►
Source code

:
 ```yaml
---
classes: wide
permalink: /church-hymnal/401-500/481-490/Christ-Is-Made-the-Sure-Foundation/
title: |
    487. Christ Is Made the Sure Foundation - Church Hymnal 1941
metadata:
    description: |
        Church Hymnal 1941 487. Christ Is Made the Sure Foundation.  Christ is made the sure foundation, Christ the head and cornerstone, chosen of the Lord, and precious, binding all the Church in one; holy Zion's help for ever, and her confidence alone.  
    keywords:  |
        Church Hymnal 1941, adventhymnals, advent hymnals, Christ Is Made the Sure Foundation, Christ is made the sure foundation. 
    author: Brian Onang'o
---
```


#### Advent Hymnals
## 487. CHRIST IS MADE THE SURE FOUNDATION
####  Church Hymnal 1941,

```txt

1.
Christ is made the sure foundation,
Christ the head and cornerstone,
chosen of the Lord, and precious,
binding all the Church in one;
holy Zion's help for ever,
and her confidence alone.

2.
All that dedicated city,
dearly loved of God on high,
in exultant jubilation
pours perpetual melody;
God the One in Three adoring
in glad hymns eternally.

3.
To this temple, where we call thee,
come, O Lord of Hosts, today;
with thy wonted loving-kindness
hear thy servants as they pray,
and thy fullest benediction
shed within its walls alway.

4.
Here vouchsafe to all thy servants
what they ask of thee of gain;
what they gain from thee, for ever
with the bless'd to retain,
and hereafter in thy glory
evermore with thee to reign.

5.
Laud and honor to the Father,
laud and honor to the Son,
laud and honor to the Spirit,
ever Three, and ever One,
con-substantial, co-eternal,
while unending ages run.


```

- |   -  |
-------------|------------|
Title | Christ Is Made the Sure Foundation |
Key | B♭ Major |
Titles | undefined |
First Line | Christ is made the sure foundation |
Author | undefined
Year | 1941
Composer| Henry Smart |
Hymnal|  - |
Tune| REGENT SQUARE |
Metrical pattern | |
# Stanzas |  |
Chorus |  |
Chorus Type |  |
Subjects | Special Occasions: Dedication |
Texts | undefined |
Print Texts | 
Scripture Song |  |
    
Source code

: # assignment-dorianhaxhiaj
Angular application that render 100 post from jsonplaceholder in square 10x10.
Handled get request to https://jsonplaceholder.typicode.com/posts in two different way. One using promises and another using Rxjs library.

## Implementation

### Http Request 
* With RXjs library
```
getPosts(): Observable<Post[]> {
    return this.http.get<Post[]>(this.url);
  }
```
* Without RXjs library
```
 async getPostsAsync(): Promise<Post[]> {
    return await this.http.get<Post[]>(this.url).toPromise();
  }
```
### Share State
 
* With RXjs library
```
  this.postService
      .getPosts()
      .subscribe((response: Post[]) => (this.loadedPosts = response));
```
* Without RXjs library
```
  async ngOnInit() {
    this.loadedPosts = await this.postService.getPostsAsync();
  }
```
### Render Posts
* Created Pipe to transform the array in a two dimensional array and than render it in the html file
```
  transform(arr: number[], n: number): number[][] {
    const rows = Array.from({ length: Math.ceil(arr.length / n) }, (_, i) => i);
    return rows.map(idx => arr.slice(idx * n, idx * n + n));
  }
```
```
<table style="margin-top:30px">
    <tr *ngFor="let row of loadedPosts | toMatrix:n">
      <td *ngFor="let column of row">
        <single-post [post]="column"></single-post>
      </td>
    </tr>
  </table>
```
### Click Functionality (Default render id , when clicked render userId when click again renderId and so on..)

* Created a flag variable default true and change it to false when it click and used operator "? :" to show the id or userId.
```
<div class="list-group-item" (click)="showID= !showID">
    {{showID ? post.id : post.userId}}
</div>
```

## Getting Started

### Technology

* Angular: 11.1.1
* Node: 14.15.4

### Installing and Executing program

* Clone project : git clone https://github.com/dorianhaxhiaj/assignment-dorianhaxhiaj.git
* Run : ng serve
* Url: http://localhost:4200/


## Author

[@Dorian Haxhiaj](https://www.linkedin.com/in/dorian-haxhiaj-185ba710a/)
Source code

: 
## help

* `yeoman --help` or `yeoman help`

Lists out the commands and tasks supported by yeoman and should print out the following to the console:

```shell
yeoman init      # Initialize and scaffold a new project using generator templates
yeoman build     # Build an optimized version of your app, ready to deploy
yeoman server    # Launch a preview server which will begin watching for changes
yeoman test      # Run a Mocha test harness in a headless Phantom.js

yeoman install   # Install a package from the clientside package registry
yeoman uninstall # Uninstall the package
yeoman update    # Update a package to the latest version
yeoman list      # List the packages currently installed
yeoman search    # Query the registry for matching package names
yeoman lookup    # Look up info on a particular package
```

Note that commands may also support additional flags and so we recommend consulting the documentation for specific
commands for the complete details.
◄
Whenever the word "Three" occurs in a line above, copy that line.

God the One in Three adoring
ever Three, and ever One,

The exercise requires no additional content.